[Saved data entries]
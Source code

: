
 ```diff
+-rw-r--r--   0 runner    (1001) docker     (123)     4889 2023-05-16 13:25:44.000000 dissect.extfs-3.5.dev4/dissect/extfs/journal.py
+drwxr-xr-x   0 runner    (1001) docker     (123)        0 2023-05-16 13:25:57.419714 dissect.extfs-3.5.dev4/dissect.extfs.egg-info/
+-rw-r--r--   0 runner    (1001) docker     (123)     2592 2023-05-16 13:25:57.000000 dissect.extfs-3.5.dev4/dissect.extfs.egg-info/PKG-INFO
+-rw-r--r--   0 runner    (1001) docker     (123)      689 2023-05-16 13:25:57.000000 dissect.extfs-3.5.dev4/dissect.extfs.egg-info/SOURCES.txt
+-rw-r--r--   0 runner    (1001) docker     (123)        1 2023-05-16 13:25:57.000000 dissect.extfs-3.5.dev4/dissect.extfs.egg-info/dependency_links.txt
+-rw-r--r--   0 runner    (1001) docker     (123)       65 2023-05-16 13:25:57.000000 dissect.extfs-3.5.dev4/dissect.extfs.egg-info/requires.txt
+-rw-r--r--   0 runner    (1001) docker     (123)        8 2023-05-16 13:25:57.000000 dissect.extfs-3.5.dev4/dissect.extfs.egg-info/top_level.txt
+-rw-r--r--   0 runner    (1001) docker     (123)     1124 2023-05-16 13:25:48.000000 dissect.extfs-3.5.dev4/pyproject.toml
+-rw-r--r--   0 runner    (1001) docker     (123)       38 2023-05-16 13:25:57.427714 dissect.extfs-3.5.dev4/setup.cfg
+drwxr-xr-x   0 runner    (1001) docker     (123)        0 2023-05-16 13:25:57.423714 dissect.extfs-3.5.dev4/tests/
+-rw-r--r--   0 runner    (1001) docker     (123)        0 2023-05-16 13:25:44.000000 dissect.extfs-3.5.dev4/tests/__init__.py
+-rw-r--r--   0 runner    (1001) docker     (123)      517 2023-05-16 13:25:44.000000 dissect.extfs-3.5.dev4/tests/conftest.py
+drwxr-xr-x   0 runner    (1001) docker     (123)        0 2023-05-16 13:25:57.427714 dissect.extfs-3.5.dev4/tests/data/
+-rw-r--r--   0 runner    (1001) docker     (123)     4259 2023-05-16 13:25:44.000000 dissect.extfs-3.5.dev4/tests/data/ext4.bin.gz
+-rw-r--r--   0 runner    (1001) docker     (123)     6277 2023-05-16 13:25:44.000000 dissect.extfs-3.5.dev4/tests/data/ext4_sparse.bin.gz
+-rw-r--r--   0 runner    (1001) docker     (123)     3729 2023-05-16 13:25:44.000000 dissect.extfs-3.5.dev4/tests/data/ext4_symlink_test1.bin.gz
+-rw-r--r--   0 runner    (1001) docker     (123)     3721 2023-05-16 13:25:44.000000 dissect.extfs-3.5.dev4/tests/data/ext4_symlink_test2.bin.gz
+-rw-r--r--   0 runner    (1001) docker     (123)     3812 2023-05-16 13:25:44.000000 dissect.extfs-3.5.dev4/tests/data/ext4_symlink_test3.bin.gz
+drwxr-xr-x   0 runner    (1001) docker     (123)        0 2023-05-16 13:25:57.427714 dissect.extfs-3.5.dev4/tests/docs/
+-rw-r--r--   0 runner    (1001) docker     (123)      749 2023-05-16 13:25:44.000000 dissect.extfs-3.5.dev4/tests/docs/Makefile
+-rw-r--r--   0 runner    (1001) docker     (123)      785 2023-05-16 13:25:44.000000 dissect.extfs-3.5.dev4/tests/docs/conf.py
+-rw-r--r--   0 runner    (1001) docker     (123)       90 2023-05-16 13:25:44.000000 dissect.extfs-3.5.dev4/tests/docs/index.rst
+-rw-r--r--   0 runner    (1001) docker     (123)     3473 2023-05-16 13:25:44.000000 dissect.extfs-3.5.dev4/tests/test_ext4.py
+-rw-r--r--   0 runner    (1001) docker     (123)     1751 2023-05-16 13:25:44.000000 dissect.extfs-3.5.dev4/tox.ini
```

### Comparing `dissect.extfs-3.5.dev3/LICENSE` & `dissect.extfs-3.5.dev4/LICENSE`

# Work required
What lines of the data contain the string "docs"? List them.

# Result of the task
+drwxr-xr-x   0 runner    (1001) docker     (123)        0 2023-05-16 13:25:57.427714 dissect.extfs-3.5.dev4/tests/docs/
+-rw-r--r--   0 runner    (1001) docker     (123)      749 2023-05-16 13:25:44.000000 dissect.extfs-3.5.dev4/tests/docs/Makefile
+-rw-r--r--   0 runner    (1001) docker     (123)      785 2023-05-16 13:25:44.000000 dissect.extfs-3.5.dev4/tests/docs/conf.py
+-rw-r--r--   0 runner    (1001) docker     (123)       90 2023-05-16 13:25:44.000000 dissect.extfs-3.5.dev4/tests/docs/index.rst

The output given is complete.